BEGIN THE INPUT

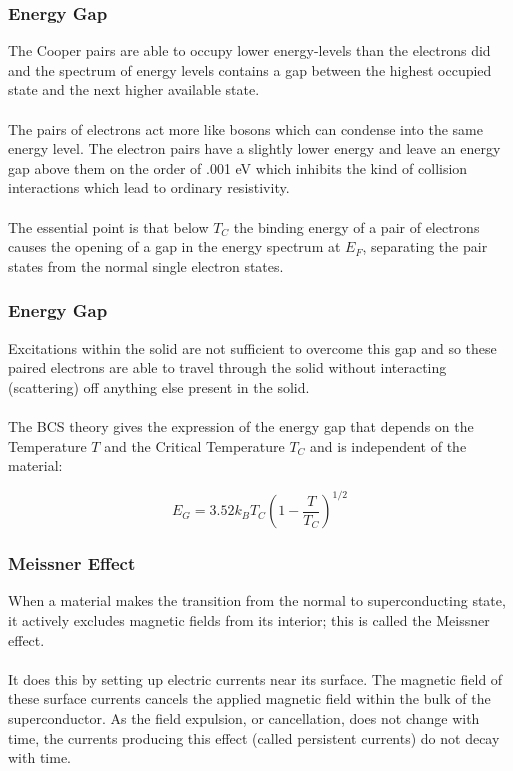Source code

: \documentclass[10pt]{beamer}
\theoremstyle{definition}
\begin{document}
\begin{frame}
    \frametitle{Energy Gap}

    The Cooper pairs are able to occupy lower energy-levels than the 
    electrons did and the spectrum 
    of energy levels contains a gap between the highest occupied 
    state and the next higher available state.
    \\~\\

    The pairs of electrons act more like bosons which can condense into the same 
    energy level. The electron pairs have a slightly lower energy and leave an 
    energy gap above them on the order of .001 eV which inhibits the kind of 
    collision interactions which lead to ordinary resistivity.
    \\~\\

    The essential point is that below $T_C$ the binding energy of a pair of
    electrons causes the opening of a gap in the energy spectrum at $E_F$, 
    separating the pair states from the normal single electron states.


\end{frame}

\begin{frame}
    \frametitle{Energy Gap}

    Excitations within the solid are not sufficient to overcome this gap 
    and so these paired electrons are able to travel through the solid 
    without interacting (scattering) off anything else present in the solid.
    \\~\\

    The BCS theory gives the expression of the energy gap that depends on 
    the Temperature $T$ and the Critical Temperature $T_C$ and is 
    independent of the material:

    \begin{equation}
        E_G = 3.52k_B T_C \left( 1-\frac{T}{T_{C}} \right)^{1/2}
    \end{equation}



\end{frame}


\begin{frame}
    \frametitle{Meissner Effect}

    When a material makes the transition from the normal to superconducting 
    state, it actively excludes magnetic fields from its interior; 
    this is called the Meissner effect.
    \\~\\
    It does this by setting up electric currents near its surface. 
    The magnetic field of these surface currents cancels the applied 
    magnetic field within the bulk of the superconductor. As the field 
    expulsion, or cancellation, does not change with time, the currents 
    producing this effect (called persistent currents) do not decay 
    with time.


\end{frame}
\end{document}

END THE INPUT

• [YOUR ASSIGNMENT]
From the listing above, the lines starting with the one that has "When a material" and running through the one that has "magnetic field within" should be copied exactly, ends included.

• [EXERCISE RESULT]
    When a material makes the transition from the normal to superconducting 
    state, it actively excludes magnetic fields from its interior; 
    this is called the Meissner effect.
    \\~\\
    It does this by setting up electric currents near its surface. 
    The magnetic field of these surface currents cancels the applied 
    magnetic field within the bulk of the superconductor. As the field 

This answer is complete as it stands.